Facebook has also showed interest in this technology to understand who are in livestreams on the site and what they’re doing. In an interview last year, director of Applied Machine Learning Joaquin Quiñonero Candela said that, ideally, Facebook would understand what’s happening in every live video, in order to be able to curate a personalised video channel for users.
Facial recognition in still images and video is already seeping into the real world.

Baidu is starting a project where facial recognition is used instead of tickets for events. The venue knows who you are, possibly from a picture you upload or your social media profile, sees your face when you show up and knows if you’re allowed in. Paris tested a similar feature at its Charles de Gaulle airport for a three-month stint this year, following Japan’s pilot program in 2016, though neither organizations have released results of the programs.

US governments are already starting to use the technology in a limited capacity. Last week the New York department of motor vehicles announced that it had made more than 4000 arrests using facial recognition technology. Instead of scanning police footage, the software is used to compare new drivers’ license application photos to images already in the database, making it tougher for fraudsters to steal someone’s identity.

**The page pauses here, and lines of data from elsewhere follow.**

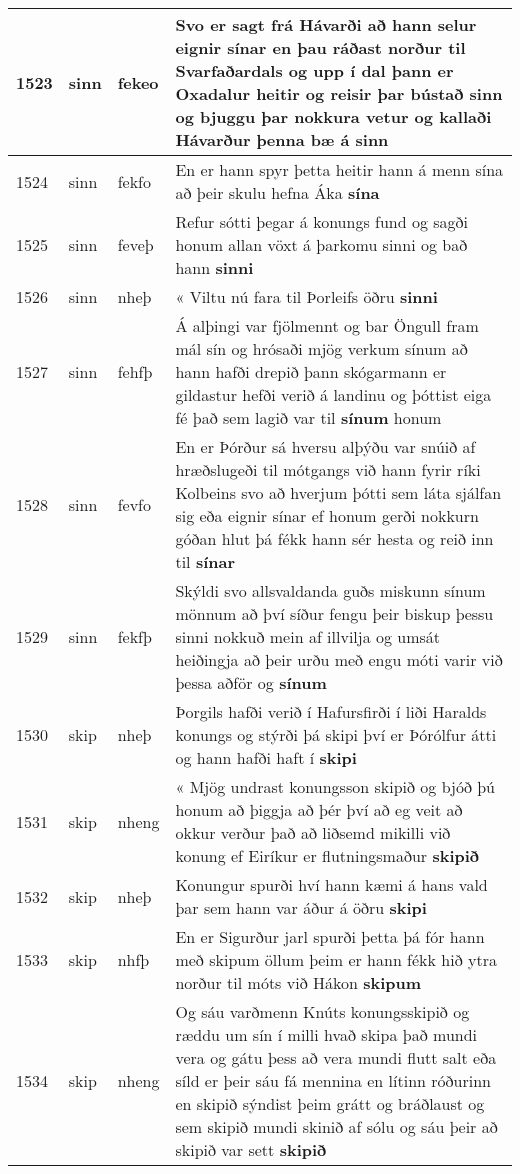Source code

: \documentclass{article}
\begin{document}
\begin{longtable}{p{1cm}|p{1cm}|p{1cm}|p{13cm}}
\hline
1523&sinn&fekeo&Svo er sagt frá Hávarði að hann selur eignir sínar en þau ráðast norður til Svarfaðardals og upp í dal þann er Oxadalur heitir og reisir þar bústað sinn og bjuggu þar nokkura vetur og kallaði Hávarður þenna bæ á \textbf{sinn} \\
\hline
1524&sinn&fekfo&En er hann spyr þetta heitir hann á menn sína að þeir skulu hefna Áka \textbf{sína} \\
\hline
1525&sinn&feveþ&Refur sótti þegar á konungs fund og sagði honum allan vöxt á þarkomu sinni og bað hann \textbf{sinni} \\
\hline
1526&sinn&nheþ&« Viltu nú fara til Þorleifs öðru \textbf{sinni} \\
\hline
1527&sinn&fehfþ&Á alþingi var fjölmennt og bar Öngull fram mál sín og hrósaði mjög verkum sínum að hann hafði drepið þann skógarmann er gildastur hefði verið á landinu og þóttist eiga fé það sem lagið var til \textbf{sínum} honum\\
\hline
1528&sinn&fevfo&En er Þórður sá hversu alþýðu var snúið af hræðslugeði til mótgangs við hann fyrir ríki Kolbeins svo að hverjum þótti sem láta sjálfan sig eða eignir sínar ef honum gerði nokkurn góðan hlut þá fékk hann sér hesta og reið inn til \textbf{sínar} \\
\hline
1529&sinn&fekfþ&Skýldi svo allsvaldanda guðs miskunn sínum mönnum að því síður fengu þeir biskup þessu sinni nokkuð mein af illvilja og umsát heiðingja að þeir urðu með engu móti varir við þessa aðför og \textbf{sínum} \\
\hline
1530&skip&nheþ&Þorgils hafði verið í Hafursfirði í liði Haralds konungs og stýrði þá skipi því er Þórólfur átti og hann hafði haft í \textbf{skipi} \\
\hline
1531&skip&nheng&« Mjög undrast konungsson skipið og bjóð þú honum að þiggja að þér því að eg veit að okkur verður það að liðsemd mikilli við konung ef Eiríkur er flutningsmaður \textbf{skipið} \\
\hline
1532&skip&nheþ&Konungur spurði hví hann kæmi á hans vald þar sem hann var áður á öðru \textbf{skipi} \\
\hline
1533&skip&nhfþ&En er Sigurður jarl spurði þetta þá fór hann með skipum öllum þeim er hann fékk hið ytra norður til móts við Hákon \textbf{skipum} \\
\hline
1534&skip&nheng&Og sáu varðmenn Knúts konungsskipið og ræddu um sín í milli hvað skipa það mundi vera og gátu þess að vera mundi flutt salt eða síld er þeir sáu fá mennina en lítinn róðurinn en skipið sýndist þeim grátt og bráðlaust og sem skipið mundi skinið af sólu og sáu þeir að skipið var sett \textbf{skipið} \\

\end{longtable}
\end{document}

If state or federal governments expand into deploying facial recognition and AI in public, they will already have a database of more than 50% of American adults from repositories like DMVs. And again, the bigger the dataset, the better the AI.

Security cameras are also getting a dose of AI. Intel announced in April that it had developed hardware for security cameras capable of “crowd density monitoring, stereoscopic vision, facial recognition, people counting,” and “behavior analysis.”

Another camera, called the DNNCam, is a deep learning camera that’s waterproof, self-sufficient, and claims to be virtually indestructible, meaning it can be set to work in remote environments away from internet connections or behind a cash register for “regular customer recognition,” according to the website.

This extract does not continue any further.